## Work task
Once the line containing "optimal solution can" is found in the entries below, restate it and each following line word for word, stopping after the line containing "complete problems(NPC) because".

## Given records
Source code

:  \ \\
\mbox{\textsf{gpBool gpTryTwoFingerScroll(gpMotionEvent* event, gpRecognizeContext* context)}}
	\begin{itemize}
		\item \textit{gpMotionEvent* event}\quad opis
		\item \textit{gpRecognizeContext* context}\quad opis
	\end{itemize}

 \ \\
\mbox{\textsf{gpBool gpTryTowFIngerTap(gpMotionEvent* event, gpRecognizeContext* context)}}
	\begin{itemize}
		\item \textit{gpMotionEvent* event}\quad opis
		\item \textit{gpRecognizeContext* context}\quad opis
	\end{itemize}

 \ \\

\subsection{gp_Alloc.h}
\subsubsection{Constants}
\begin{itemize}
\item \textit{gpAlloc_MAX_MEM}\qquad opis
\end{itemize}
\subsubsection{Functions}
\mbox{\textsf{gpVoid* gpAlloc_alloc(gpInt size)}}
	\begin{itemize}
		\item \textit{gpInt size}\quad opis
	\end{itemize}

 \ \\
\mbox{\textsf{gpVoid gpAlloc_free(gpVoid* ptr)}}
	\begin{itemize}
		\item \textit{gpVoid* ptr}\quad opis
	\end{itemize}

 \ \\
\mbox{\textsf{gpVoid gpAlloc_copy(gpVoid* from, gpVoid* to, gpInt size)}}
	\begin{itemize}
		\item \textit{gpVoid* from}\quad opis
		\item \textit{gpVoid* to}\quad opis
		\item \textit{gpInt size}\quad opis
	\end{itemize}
==
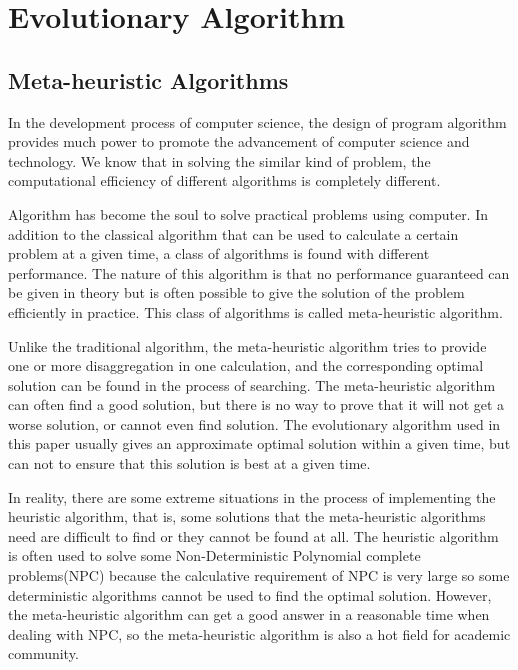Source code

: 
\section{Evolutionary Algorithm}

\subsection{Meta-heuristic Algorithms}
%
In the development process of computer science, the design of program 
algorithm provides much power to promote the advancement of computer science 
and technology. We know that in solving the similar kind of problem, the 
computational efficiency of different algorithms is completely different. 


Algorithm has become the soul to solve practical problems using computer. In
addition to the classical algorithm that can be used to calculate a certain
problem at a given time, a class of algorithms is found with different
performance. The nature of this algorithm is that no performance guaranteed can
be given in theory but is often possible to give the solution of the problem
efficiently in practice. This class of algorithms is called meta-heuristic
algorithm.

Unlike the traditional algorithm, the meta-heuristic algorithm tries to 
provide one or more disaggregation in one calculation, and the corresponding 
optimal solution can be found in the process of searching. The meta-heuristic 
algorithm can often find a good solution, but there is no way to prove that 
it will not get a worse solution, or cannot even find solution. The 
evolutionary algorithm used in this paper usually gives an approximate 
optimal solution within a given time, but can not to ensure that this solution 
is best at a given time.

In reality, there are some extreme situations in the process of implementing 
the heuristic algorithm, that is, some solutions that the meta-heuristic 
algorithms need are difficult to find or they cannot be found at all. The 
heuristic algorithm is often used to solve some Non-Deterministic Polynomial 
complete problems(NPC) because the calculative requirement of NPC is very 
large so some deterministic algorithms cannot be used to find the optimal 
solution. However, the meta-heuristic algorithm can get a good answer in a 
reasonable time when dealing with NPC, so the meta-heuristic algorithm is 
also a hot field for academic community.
==
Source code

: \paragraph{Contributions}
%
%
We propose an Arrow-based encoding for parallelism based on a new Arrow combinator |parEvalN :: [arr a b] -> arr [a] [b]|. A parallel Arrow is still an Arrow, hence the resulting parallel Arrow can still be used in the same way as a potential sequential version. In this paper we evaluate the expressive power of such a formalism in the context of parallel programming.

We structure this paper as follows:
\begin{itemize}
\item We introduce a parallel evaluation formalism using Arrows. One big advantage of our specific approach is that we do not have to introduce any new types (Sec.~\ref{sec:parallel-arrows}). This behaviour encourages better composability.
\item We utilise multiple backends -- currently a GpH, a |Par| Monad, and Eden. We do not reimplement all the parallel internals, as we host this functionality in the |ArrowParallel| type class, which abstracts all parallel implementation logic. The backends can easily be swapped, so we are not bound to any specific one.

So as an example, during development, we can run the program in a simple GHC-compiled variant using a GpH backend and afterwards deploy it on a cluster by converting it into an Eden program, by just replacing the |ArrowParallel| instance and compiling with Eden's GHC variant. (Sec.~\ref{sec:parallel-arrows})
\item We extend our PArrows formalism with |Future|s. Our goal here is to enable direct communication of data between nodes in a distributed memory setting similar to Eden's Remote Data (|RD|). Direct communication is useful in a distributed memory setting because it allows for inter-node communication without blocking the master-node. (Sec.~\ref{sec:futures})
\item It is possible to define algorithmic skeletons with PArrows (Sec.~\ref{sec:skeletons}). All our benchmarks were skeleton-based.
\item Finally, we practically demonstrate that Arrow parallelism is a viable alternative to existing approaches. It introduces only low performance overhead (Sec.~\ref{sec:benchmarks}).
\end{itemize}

## Final answer
optimal solution can be found in the process of searching. The meta-heuristic 
algorithm can often find a good solution, but there is no way to prove that 
it will not get a worse solution, or cannot even find solution. The 
evolutionary algorithm used in this paper usually gives an approximate 
optimal solution within a given time, but can not to ensure that this solution 
is best at a given time.

In reality, there are some extreme situations in the process of implementing 
the heuristic algorithm, that is, some solutions that the meta-heuristic 
algorithms need are difficult to find or they cannot be found at all. The 
heuristic algorithm is often used to solve some Non-Deterministic Polynomial 
complete problems(NPC) because the calculative requirement of NPC is very 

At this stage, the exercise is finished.